Menée à partir de l'analyse du transcriptome de plus de 93 000 cellules d'échantillons tissulaires provenant de 11 patientes atteintes d'un cancer séreux ovarien de haut grade, cette étude met en évidence un mécanisme de chimiorésistance lié à la réponse des cellules cancéreuses ou stromales à l'accroissement du stress physiologique durant le traitement

Résumé en anglais

Chemotherapy resistance is a critical contributor to cancer mortality and thus an urgent unmet challenge in oncology. To characterize chemotherapy resistance processes in high-grade serous ovarian cancer, we prospectively collected tissue samples before and after chemotherapy and analyzed their transcriptomic profiles at a single-cell resolution.
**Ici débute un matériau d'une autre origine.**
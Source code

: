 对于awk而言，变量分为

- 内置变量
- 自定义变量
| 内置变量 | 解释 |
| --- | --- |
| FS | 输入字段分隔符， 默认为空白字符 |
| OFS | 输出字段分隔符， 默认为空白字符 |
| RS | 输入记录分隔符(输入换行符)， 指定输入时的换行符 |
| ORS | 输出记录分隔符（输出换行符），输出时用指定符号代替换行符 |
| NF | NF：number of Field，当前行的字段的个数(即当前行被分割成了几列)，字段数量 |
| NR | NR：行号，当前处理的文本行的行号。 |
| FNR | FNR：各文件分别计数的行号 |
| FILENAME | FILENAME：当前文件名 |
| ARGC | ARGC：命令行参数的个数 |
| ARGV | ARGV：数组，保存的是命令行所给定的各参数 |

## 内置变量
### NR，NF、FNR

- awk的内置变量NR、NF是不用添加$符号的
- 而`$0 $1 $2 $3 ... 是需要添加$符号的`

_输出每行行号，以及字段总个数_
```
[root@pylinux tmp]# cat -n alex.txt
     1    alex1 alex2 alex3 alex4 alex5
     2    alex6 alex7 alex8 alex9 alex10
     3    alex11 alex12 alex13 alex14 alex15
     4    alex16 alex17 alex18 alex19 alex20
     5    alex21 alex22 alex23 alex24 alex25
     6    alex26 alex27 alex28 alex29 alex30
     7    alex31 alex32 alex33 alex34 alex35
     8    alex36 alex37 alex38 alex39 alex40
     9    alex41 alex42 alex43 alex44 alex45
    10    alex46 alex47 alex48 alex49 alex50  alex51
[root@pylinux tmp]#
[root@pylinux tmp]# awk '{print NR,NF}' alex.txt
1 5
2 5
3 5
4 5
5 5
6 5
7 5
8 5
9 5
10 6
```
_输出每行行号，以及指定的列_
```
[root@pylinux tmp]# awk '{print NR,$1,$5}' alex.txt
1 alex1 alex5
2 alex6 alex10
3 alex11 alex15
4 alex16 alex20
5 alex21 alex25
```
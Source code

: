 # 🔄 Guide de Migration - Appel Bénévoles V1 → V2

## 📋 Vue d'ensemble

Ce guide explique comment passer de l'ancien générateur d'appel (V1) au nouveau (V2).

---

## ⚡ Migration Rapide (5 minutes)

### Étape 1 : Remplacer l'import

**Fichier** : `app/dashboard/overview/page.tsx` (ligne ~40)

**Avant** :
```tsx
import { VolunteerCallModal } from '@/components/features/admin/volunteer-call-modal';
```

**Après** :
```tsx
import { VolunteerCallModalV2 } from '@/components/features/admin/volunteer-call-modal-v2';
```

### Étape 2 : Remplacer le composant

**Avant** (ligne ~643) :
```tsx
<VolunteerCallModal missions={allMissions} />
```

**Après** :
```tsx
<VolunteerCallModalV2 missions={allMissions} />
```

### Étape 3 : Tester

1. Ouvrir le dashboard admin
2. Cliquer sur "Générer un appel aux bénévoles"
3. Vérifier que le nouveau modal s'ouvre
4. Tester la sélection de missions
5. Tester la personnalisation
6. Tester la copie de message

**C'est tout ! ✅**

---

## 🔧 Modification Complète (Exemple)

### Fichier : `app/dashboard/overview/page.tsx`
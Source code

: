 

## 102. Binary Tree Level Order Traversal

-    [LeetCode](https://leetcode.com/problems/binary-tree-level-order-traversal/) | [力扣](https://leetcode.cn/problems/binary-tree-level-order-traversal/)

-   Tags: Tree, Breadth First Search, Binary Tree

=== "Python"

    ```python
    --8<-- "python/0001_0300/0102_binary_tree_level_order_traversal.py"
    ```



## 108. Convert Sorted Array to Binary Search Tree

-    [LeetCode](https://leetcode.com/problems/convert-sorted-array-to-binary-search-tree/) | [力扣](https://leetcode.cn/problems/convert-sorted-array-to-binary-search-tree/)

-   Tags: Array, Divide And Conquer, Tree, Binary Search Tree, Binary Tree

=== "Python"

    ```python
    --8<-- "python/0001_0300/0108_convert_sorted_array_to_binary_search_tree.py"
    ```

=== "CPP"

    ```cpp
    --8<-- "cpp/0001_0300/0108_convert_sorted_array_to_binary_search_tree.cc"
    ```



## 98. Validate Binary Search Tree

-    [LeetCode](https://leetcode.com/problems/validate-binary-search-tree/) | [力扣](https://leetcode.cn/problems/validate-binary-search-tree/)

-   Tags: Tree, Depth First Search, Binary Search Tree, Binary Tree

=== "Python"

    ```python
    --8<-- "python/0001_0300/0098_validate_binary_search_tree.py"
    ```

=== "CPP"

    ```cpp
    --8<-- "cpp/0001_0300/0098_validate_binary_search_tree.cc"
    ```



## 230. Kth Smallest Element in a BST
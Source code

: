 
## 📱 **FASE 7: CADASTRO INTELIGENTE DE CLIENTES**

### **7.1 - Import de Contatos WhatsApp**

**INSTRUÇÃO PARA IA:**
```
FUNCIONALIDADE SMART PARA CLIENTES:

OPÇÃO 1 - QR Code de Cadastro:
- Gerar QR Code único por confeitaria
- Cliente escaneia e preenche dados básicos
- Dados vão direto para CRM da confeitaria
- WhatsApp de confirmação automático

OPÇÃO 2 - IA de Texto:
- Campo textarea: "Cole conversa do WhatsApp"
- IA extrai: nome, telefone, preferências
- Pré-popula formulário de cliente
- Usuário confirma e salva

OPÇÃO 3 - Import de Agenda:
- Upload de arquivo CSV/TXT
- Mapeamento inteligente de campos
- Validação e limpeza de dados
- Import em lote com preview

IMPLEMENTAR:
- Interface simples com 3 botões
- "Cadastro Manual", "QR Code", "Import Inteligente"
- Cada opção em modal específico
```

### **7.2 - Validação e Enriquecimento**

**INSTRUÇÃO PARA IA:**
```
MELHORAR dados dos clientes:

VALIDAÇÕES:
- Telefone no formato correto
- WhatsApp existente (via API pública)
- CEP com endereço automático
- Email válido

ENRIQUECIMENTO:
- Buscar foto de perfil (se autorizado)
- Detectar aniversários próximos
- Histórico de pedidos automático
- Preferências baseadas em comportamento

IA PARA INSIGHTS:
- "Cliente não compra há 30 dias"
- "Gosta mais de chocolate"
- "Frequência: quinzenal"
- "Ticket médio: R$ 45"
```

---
After removing patient-specific signals by a novel analysis approach, PRIMUS, we found a consistent increase in stress-associated cell state during chemotherapy, which was validated by RNA in situ hybridization and bulk RNA sequencing. The stress-associated state exists before chemotherapy, is subclonally enriched during the treatment, and associates with poor progression-free survival. Co-occurrence with an inflammatory cancer–associated fibroblast subtype in tumors implies that chemotherapy is associated with stress response in both cancer cells and stroma, driving a paracrine feed-forward loop. In summary, we have found a resistant state that integrates stromal signaling and subclonal evolution and offers targets to overcome chemotherapy resistance.